→ **HOW TO COMPLETE THIS TASK**: Go over the entries below line by line, copying each one that contains the word "quota".

*** Opening DATA FOR THIS EXERCISE ***

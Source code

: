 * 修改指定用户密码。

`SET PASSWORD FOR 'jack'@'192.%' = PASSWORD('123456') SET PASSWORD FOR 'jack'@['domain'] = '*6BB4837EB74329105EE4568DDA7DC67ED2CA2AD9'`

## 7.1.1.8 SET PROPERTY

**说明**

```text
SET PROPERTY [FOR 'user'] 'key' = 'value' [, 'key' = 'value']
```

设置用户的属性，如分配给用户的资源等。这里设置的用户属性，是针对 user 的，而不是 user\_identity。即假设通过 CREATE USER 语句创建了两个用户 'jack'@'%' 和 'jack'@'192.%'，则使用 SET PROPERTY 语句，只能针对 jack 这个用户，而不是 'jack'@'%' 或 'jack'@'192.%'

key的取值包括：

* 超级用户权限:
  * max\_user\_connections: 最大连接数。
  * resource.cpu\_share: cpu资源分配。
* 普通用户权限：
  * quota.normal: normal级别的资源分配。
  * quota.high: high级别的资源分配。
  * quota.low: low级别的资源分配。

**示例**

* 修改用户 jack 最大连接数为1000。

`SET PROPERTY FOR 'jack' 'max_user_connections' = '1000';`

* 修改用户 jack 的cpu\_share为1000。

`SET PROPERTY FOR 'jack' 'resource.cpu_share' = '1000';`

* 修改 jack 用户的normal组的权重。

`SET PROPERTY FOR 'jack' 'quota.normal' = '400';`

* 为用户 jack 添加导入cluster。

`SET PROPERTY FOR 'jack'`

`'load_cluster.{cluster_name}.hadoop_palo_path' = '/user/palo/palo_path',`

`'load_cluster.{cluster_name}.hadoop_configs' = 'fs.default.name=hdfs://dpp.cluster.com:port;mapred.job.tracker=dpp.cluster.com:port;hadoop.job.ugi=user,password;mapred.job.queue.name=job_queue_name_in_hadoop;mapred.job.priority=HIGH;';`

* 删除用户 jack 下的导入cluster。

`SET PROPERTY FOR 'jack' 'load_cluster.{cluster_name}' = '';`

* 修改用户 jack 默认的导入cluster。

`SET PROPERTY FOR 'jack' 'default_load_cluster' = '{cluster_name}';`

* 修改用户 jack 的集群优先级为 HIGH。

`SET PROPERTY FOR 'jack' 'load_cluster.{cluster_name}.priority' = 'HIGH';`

*** Closing DATA FOR THIS EXERCISE ***

→ **SOLUTION TO THE PROBLEM**:
  * quota.normal: normal级别的资源分配。
  * quota.high: high级别的资源分配。
  * quota.low: low级别的资源分配。
`SET PROPERTY FOR 'jack' 'quota.normal' = '400';`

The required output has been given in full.